Final answer:
The Hawley-Smoot Tariff Act caused a decline in international trade by prompting retaliatory tariffs from other nations, worsening the global depression, and contributing to widespread economic hardship including business failures and high unemployment.
Step-by-step explanation:
The Hawley-Smoot Tariff Act of 1930 significantly affected worldwide trade by imposing high tariff rates on imported goods into the United States, with the aim of protecting American farmers and industries from foreign competition. Unfortunately, this act led to international retaliatory measures, where other countries increased their tariffs on U.S. goods, leading to a sharp decline in global trade volume. As other nations mirrored the U.S. approach and installed their own protective tariffs, the export market for American goods contracted sharply, adding further strain to an economy already reeling from the Great Depression. World trade plummeted by approximately 30 percent, exacerbating the economic downturn globally.
President Hoover's administration believed that higher tariffs on imports paired with business-government cooperation in expanding into foreign markets would stimulate the economy.

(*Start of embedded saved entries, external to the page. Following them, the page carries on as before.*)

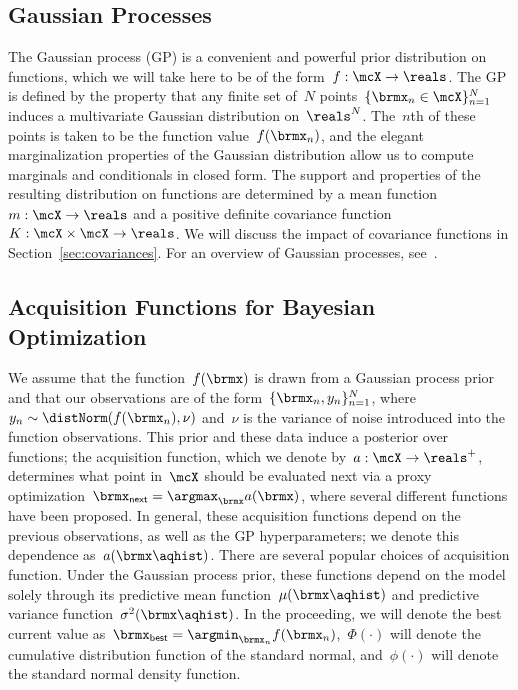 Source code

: \documentclass[aos,preprint]{imsart}
\begin{document}
\subsection{Gaussian Processes}
The Gaussian process (GP) is a convenient and powerful prior
distribution on functions, which we will take here to be of the
form~${f:\mcX\to\reals}$.  The GP is defined by the property that any
finite set of~$N$ points~$\{\brmx_n\in\mcX\}^N_{n=1}$ induces a
multivariate Gaussian distribution on~$\reals^N$.  The~$n$th of these
points is taken to be the function value~$f(\brmx_n)$, and the elegant
marginalization properties of the Gaussian distribution allow us to
compute marginals and conditionals in closed form.  The support and
properties of the resulting distribution on functions are determined
by a mean function~${m:\mcX\to\reals}$ and a positive definite
covariance function~${K:\mcX\times\mcX\to\reals}$.  We will discuss
the impact of covariance functions in Section~\ref{sec:covariances}.
For an overview of Gaussian processes, see~\citet{Rasmussen2006}.

\subsection{Acquisition Functions for Bayesian Optimization}
We assume that the function~$f(\brmx)$ is drawn from a Gaussian
process prior and that our observations are of the
form~$\{\brmx_n,y_n\}^N_{n=1}$,
where~${y_n\sim\distNorm(f(\brmx_n),\nu)}$ and~$\nu$ is the variance
of noise introduced into the function observations.  This prior and
these data induce a posterior over functions; the acquisition
function, which we denote by~${a:\mcX\to\reals^{+}}$, determines what
point in~$\mcX$ should be evaluated next via a proxy
optimization~${\brmx_{\sf{next}} = \argmax_{\brmx} a(\brmx)}$, where
several different functions have been proposed.  In general, these
acquisition functions depend on the previous observations,
as well as the GP hyperparameters; we denote this dependence
as~$a(\brmx\aqhist)$.  There are several popular
choices of acquisition function.  Under the Gaussian process prior,
these functions depend on the model solely through its predictive mean
function~$\mu(\brmx\aqhist)$ and predictive
variance function~$\sigma^2(\brmx\aqhist)$.  In
the proceeding, we will denote the best current value
as~${\brmx_{\sf{best}}=\argmin_{\brmx_n}f(\brmx_n)}$,~$\Phi(\cdot)$
will denote the cumulative distribution function of the standard
normal, and~$\phi(\cdot)$ will denote the standard normal density
function.
\end{document}
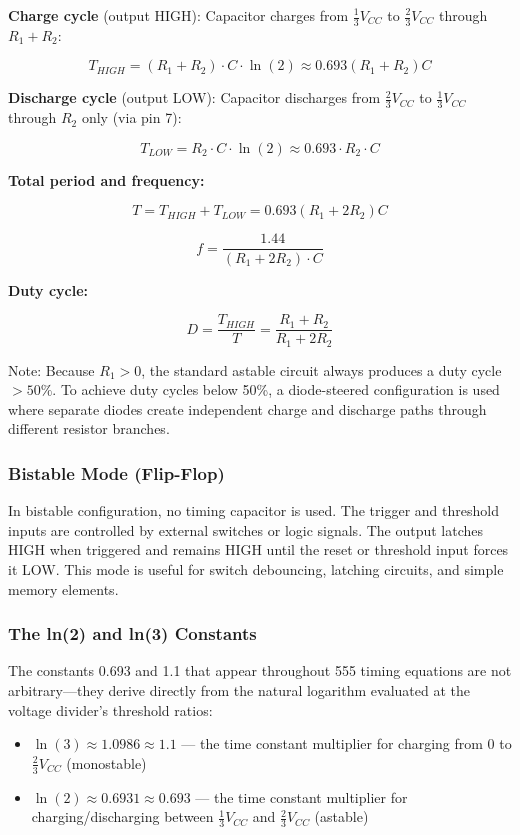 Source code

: \documentclass[11pt,letterpaper]{article}
\begin{document}
\textbf{Charge cycle} (output HIGH): Capacitor charges from $\frac{1}{3}V_{CC}$ to $\frac{2}{3}V_{CC}$ through $R_1 + R_2$:

$$T_{HIGH} = (R_1 + R_2) \cdot C \cdot \ln(2) \approx 0.693(R_1 + R_2)C$$

\textbf{Discharge cycle} (output LOW): Capacitor discharges from $\frac{2}{3}V_{CC}$ to $\frac{1}{3}V_{CC}$ through $R_2$ only (via pin 7):

$$T_{LOW} = R_2 \cdot C \cdot \ln(2) \approx 0.693 \cdot R_2 \cdot C$$

\textbf{Total period and frequency:}

$$T = T_{HIGH} + T_{LOW} = 0.693(R_1 + 2R_2)C$$

$$\boxed{f = \frac{1.44}{(R_1 + 2R_2) \cdot C}}$$

\textbf{Duty cycle:}

$$D = \frac{T_{HIGH}}{T} = \frac{R_1 + R_2}{R_1 + 2R_2}$$

Note: Because $R_1 > 0$, the standard astable circuit always produces a duty cycle $> 50\%$. To achieve duty cycles below 50\%, a diode-steered configuration is used where separate diodes create independent charge and discharge paths through different resistor branches.

\subsubsection{Bistable Mode (Flip-Flop)}

In bistable configuration, no timing capacitor is used. The trigger and threshold inputs are controlled by external switches or logic signals. The output latches HIGH when triggered and remains HIGH until the reset or threshold input forces it LOW. This mode is useful for switch debouncing, latching circuits, and simple memory elements.

\subsubsection{The ln(2) and ln(3) Constants}

The constants 0.693 and 1.1 that appear throughout 555 timing equations are not arbitrary---they derive directly from the natural logarithm evaluated at the voltage divider's threshold ratios:

\begin{itemize}[leftmargin=2em]
  \item $\ln(3) \approx 1.0986 \approx 1.1$ --- the time constant multiplier for charging from 0 to $\frac{2}{3}V_{CC}$ (monostable)
  \item $\ln(2) \approx 0.6931 \approx 0.693$ --- the time constant multiplier for charging/discharging between $\frac{1}{3}V_{CC}$ and $\frac{2}{3}V_{CC}$ (astable)
\end{itemize}
\end{document}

However, these policies were counterproductive, as other nations imposed similar tariffs, leading to the collapse of international trade and contributing to the depth and length of the global depression. Domestically, the industrial and agricultural sectors suffered because of decreasing export opportunities, which resulted in bankruptcy for businesses and increased unemployment, reaching a staggering rate of 25 percent by 1933.
The legacy of the Smoot-Hawley Tariff has served as a historical lesson on the dangers of protectionism. This led to the establishment of international agreements like the General Agreement on Tariffs and Trade (GATT) and later the World Trade Organization (WTO) to promote trade liberalization and reduce tariff barriers.